**WORK INSTRUCTION**.
Look through the records that follow. Copy every line containing the word "collision".

[Saved data entries]

- Opening Delimiter -

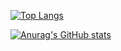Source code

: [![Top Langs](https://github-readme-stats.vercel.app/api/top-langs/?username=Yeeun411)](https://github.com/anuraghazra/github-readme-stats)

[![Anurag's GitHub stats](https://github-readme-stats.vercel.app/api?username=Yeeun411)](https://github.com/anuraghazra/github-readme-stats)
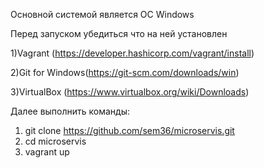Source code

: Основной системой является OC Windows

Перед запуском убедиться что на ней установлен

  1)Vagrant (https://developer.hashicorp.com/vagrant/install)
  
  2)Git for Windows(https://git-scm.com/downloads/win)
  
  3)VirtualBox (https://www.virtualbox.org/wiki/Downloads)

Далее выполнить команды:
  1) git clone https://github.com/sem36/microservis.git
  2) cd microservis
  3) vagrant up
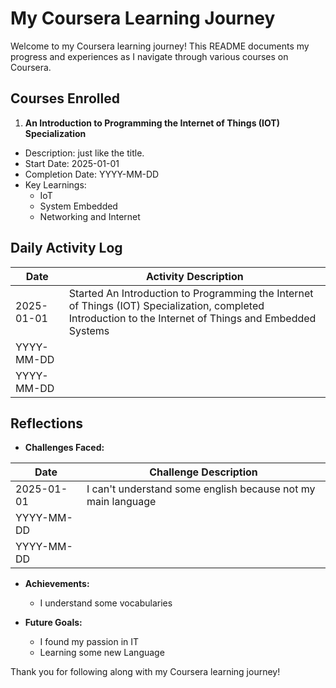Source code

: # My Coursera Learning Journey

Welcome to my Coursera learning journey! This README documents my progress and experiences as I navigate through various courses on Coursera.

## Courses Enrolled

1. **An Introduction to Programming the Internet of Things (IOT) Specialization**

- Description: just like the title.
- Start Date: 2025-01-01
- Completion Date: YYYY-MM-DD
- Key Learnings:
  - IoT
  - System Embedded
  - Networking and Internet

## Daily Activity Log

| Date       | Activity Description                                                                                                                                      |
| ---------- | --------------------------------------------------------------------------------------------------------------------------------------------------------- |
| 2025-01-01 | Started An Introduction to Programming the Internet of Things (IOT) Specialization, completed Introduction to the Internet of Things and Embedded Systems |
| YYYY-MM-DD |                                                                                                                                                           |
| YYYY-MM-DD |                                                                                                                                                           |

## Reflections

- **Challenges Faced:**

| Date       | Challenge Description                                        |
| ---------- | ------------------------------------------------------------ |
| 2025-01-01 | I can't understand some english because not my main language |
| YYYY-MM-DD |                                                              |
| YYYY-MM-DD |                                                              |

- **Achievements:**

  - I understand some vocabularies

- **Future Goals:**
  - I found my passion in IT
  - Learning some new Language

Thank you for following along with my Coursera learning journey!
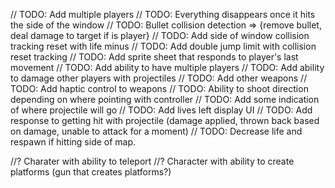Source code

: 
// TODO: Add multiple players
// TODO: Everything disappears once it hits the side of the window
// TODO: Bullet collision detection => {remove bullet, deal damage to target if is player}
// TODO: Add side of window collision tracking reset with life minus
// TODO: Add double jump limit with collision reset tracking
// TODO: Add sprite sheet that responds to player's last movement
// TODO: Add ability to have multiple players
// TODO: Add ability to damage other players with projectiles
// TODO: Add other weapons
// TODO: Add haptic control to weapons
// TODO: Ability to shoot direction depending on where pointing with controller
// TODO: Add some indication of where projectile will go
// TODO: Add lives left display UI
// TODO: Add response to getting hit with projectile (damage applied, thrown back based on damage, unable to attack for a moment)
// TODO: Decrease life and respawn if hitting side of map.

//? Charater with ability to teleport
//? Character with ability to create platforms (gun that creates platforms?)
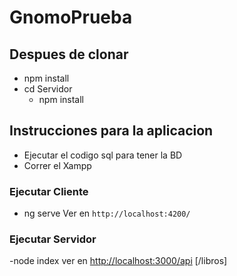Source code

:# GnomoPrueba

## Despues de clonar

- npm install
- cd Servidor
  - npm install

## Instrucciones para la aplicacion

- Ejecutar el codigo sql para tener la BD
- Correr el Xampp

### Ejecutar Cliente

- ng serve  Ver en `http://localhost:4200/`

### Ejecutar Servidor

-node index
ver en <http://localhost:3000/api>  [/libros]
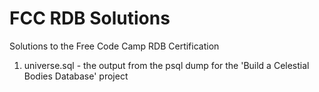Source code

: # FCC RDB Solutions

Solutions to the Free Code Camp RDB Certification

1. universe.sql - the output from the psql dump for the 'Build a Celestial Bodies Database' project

- Closing Delimiter -
- Opening Delimiter -

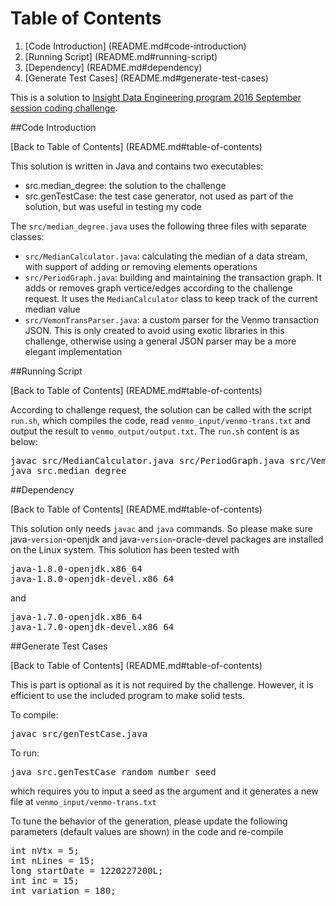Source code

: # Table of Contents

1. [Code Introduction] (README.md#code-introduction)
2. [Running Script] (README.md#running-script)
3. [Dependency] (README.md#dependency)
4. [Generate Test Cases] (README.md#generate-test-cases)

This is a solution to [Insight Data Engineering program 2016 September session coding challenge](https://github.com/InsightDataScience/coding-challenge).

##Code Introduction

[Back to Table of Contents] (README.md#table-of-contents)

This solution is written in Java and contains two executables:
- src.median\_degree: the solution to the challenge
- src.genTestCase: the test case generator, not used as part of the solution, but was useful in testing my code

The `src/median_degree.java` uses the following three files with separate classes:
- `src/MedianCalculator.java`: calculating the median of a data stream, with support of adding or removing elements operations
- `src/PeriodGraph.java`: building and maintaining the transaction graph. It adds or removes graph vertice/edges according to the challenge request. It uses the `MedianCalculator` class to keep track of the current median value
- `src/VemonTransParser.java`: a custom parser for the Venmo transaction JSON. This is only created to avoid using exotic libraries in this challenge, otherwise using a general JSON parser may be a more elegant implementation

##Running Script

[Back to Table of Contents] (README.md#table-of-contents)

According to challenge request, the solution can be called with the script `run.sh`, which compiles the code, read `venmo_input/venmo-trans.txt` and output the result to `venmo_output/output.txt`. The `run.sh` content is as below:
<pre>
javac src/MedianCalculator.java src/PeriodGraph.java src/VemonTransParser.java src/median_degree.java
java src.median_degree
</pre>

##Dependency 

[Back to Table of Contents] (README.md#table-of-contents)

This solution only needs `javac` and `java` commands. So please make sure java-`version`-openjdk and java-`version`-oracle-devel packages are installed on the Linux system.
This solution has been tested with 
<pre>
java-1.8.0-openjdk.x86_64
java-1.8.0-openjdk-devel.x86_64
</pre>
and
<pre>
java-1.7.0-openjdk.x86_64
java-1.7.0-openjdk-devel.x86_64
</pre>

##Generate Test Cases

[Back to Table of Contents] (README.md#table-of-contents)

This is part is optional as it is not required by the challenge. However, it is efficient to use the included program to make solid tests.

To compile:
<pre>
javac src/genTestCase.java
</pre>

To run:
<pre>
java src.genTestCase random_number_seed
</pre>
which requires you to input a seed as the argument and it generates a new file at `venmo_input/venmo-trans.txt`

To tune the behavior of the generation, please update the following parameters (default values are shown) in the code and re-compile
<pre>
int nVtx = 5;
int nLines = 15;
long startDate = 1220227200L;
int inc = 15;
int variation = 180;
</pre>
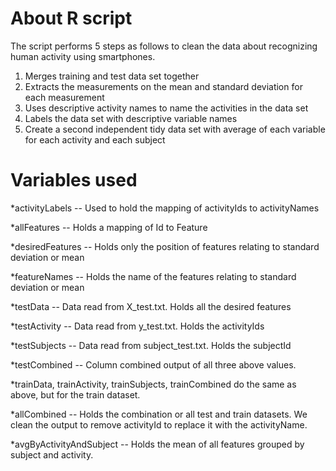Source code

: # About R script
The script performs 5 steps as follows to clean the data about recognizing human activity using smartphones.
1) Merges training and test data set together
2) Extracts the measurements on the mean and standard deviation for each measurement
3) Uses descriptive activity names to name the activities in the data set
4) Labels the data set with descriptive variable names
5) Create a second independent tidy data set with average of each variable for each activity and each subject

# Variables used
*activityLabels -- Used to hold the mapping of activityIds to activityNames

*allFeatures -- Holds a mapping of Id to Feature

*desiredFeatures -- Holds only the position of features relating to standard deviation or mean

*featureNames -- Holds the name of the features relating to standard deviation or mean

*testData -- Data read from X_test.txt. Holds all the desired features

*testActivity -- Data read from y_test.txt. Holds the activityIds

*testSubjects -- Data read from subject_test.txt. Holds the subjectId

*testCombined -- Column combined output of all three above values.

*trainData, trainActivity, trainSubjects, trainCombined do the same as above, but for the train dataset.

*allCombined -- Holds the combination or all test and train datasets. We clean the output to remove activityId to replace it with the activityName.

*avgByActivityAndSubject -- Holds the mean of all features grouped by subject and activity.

- Closing Delimiter -

**RESULT OF THIS TASK**.
// TODO: Bullet collision detection => {remove bullet, deal damage to target if is player}
// TODO: Add side of window collision tracking reset with life minus
// TODO: Add double jump limit with collision reset tracking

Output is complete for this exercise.